Annual Report to Stockholders and Annual Report on Form 10-KSB

     A copy of the 1999 Annual Report to Stockholders accompanies this Proxy
Statement.  The Company's annual report on Form 10-KSB for the year ended
December 31, 1999, as filed with the SEC, is available at no charge to
stockholders upon written request to the Company at its business address. Copies
may also be obtained without charge through the SEC's World Wide Web site at
http://www.sec.gov.

                            					By Order of the Board of Directors


                            					Sharon S. Chiu
April 18, 2000                 		Secretary


<PAGE>

                                Exibit A

                            CLICKACTION INC.

                       1995 EQUITY INCENTIVE PLAN

             Adopted by the Board of Directors on April 18, 1995
                Approved by the Stockholders on April 18, 1995
                        As Amended through 2000

1.  PURPOSES.

   (a)     The purpose of the Plan is to provide a means by which selected
Employees and Directors of and Consultants to the Company, and its Affiliates,
may be given an opportunity to benefit from increases in value of the stock of
the Company through the granting of (i) Incentive Stock Options, (ii)
Nonstatutory Stock Options, (iii) stock bonuses, (iv) rights to purchase
restricted stock, and (v) stock appreciation rights, all as defined below.

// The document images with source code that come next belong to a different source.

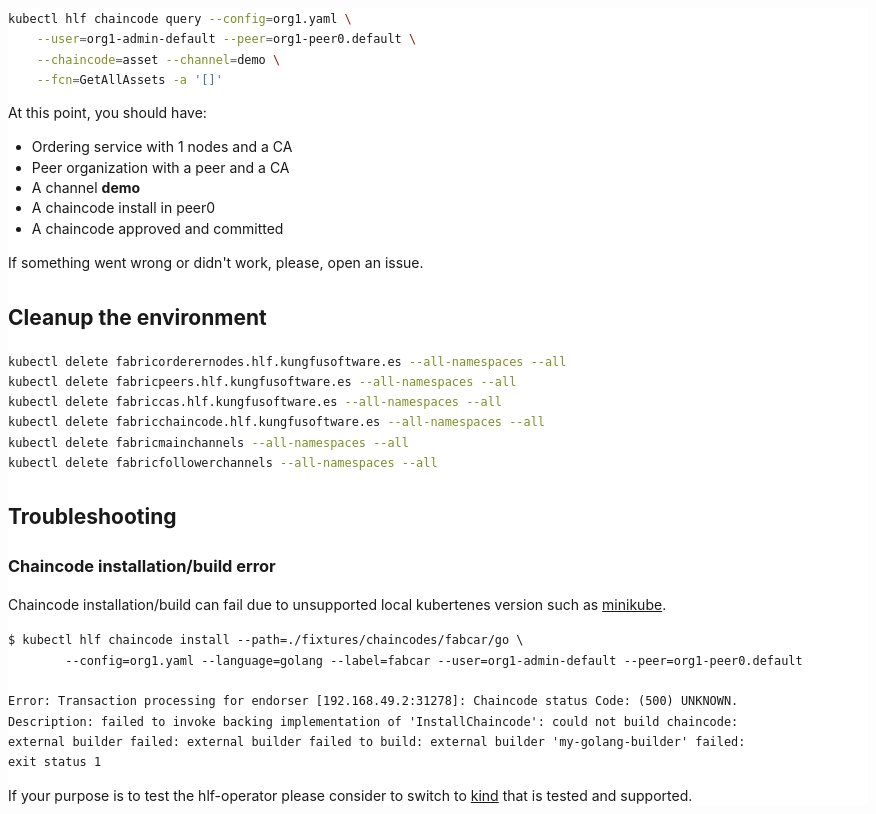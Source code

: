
 ```bash
kubectl hlf chaincode query --config=org1.yaml \
    --user=org1-admin-default --peer=org1-peer0.default \
    --chaincode=asset --channel=demo \
    --fcn=GetAllAssets -a '[]'
```


At this point, you should have:

- Ordering service with 1 nodes and a CA
- Peer organization with a peer and a CA
- A channel **demo**
- A chaincode install in peer0
- A chaincode approved and committed

If something went wrong or didn't work, please, open an issue.


## Cleanup the environment

```bash
kubectl delete fabricorderernodes.hlf.kungfusoftware.es --all-namespaces --all
kubectl delete fabricpeers.hlf.kungfusoftware.es --all-namespaces --all
kubectl delete fabriccas.hlf.kungfusoftware.es --all-namespaces --all
kubectl delete fabricchaincode.hlf.kungfusoftware.es --all-namespaces --all
kubectl delete fabricmainchannels --all-namespaces --all
kubectl delete fabricfollowerchannels --all-namespaces --all
```

## Troubleshooting

### Chaincode installation/build error

Chaincode installation/build can fail due to unsupported local kubertenes version such as [minikube](https://github.com/kubernetes/minikube).

```shell
$ kubectl hlf chaincode install --path=./fixtures/chaincodes/fabcar/go \
        --config=org1.yaml --language=golang --label=fabcar --user=org1-admin-default --peer=org1-peer0.default

Error: Transaction processing for endorser [192.168.49.2:31278]: Chaincode status Code: (500) UNKNOWN.
Description: failed to invoke backing implementation of 'InstallChaincode': could not build chaincode:
external builder failed: external builder failed to build: external builder 'my-golang-builder' failed:
exit status 1
```

If your purpose is to test the hlf-operator please consider to switch to [kind](https://github.com/kubernetes-sigs/kind) that is tested and supported.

   (b)     The Company, by means of the Plan, seeks to retain the services of
persons who are now Employees or Directors of or Consultants to the Company or
its Affiliates, to secure and retain the services of new Employees, Directors
and Consultants, and to provide incentives for such persons to exert maximum
efforts for the success of the Company and its Affiliates.

   (c)     The Company intends that the Stock Awards issued under the Plan shall
,in the discretion of the Board or any Committee to which responsibility for
administration of the Plan has been delegated pursuant to subsection 3(c), be
either (i) Options granted pursuant to Section 6 hereof, including Incentive
Stock Options and Nonstatutory Stock Options, (ii) stock bonuses or rights to
purchase restricted stock granted pursuant to Section 7 hereof, or (iii) stock
appreciation rights granted pursuant to Section 8 hereof.  All Options shall be
separately designated Incentive Stock Options or Nonstatutory Stock Options at
the time of grant, and in such form as issued pursuant to Section 6, and a
separate certificate or certificates will be issued for shares purchased on
exercise of each type of Option.

2. DEFINITIONS.

   (a)     "Affiliate" means any parent corporation or subsidiary corporation,
whether now or hereafter existing, as those terms are defined in Sections
424(e) and (f) respectively, of the Code.

   (b)   "Board" means the Board of Directors of the Company.

   (c)   "Code" means the Internal Revenue Code of 1986, as amended.

   (d)   "Committee" means a Committee appointed by the Board in accordance
with subsection 3(c) of the Plan.

   (e)   "Company" means ClickAction Inc., a Delaware corporation.

   (f)   "Concurrent Stock Appreciation Right" or "Concurrent Right" means a
right granted pursuant to subsection 8(b)(2) of the Plan.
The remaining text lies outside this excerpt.